Data records

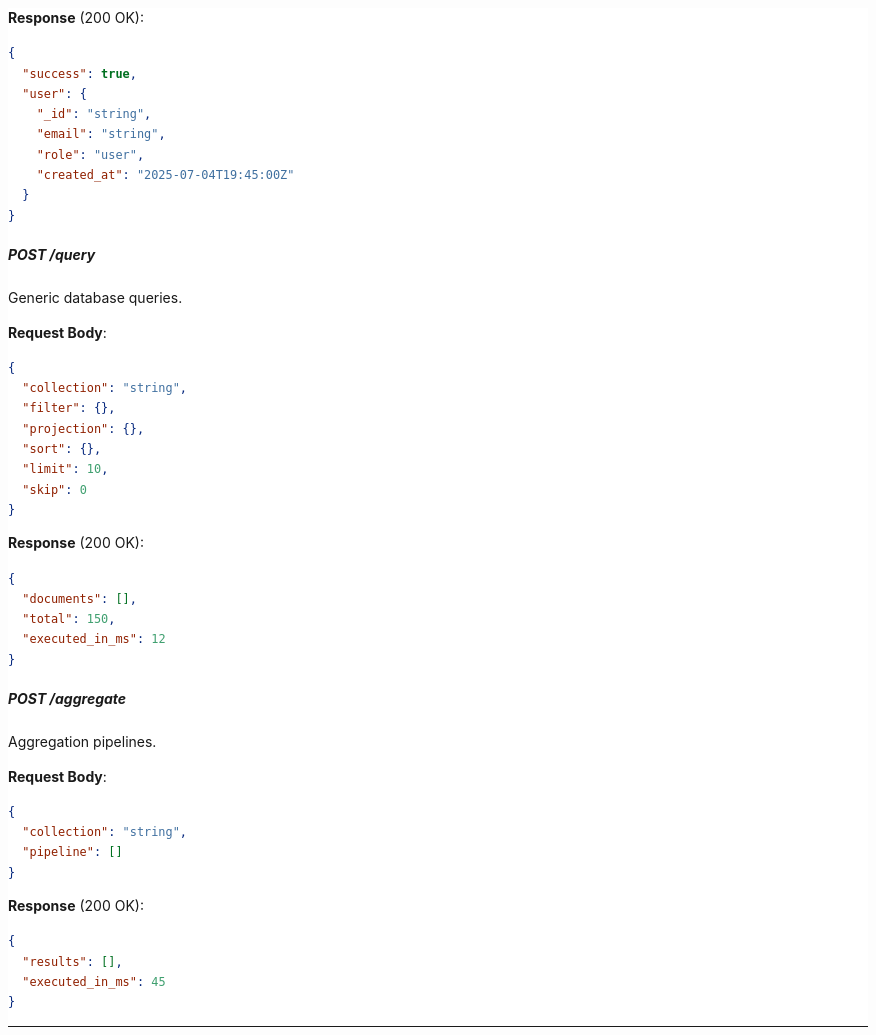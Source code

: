 **Response** (200 OK):
```json
{
  "success": true,
  "user": {
    "_id": "string",
    "email": "string",
    "role": "user",
    "created_at": "2025-07-04T19:45:00Z"
  }
}
```

##### POST /query
Generic database queries.

**Request Body**:
```json
{
  "collection": "string",
  "filter": {},
  "projection": {},
  "sort": {},
  "limit": 10,
  "skip": 0
}
```

**Response** (200 OK):
```json
{
  "documents": [],
  "total": 150,
  "executed_in_ms": 12
}
```

##### POST /aggregate
Aggregation pipelines.

**Request Body**:
```json
{
  "collection": "string",
  "pipeline": []
}
```

**Response** (200 OK):
```json
{
  "results": [],
  "executed_in_ms": 45
}
```

---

§ Your objective:
Please copy the data shown above word for word, omitting the pictures.

§ Answer section:
Source code

: **Response** (200 OK):
```json
{
  "success": true,
  "user": {
    "_id": "string",
    "email": "string",
    "role": "user",
    "created_at": "2025-07-04T19:45:00Z"
  }
}
```

##### POST /query
Generic database queries.

**Request Body**:
```json
{
  "collection": "string",
  "filter": {},
  "projection": {},
  "sort": {},
  "limit": 10,
  "skip": 0
}
```

**Response** (200 OK):
```json
{
  "documents": [],
  "total": 150,
  "executed_in_ms": 12
}
```

##### POST /aggregate
Aggregation pipelines.

**Request Body**:
```json
{
  "collection": "string",
  "pipeline": []
}
```

**Response** (200 OK):
```json
{
  "results": [],
  "executed_in_ms": 45
}
```

---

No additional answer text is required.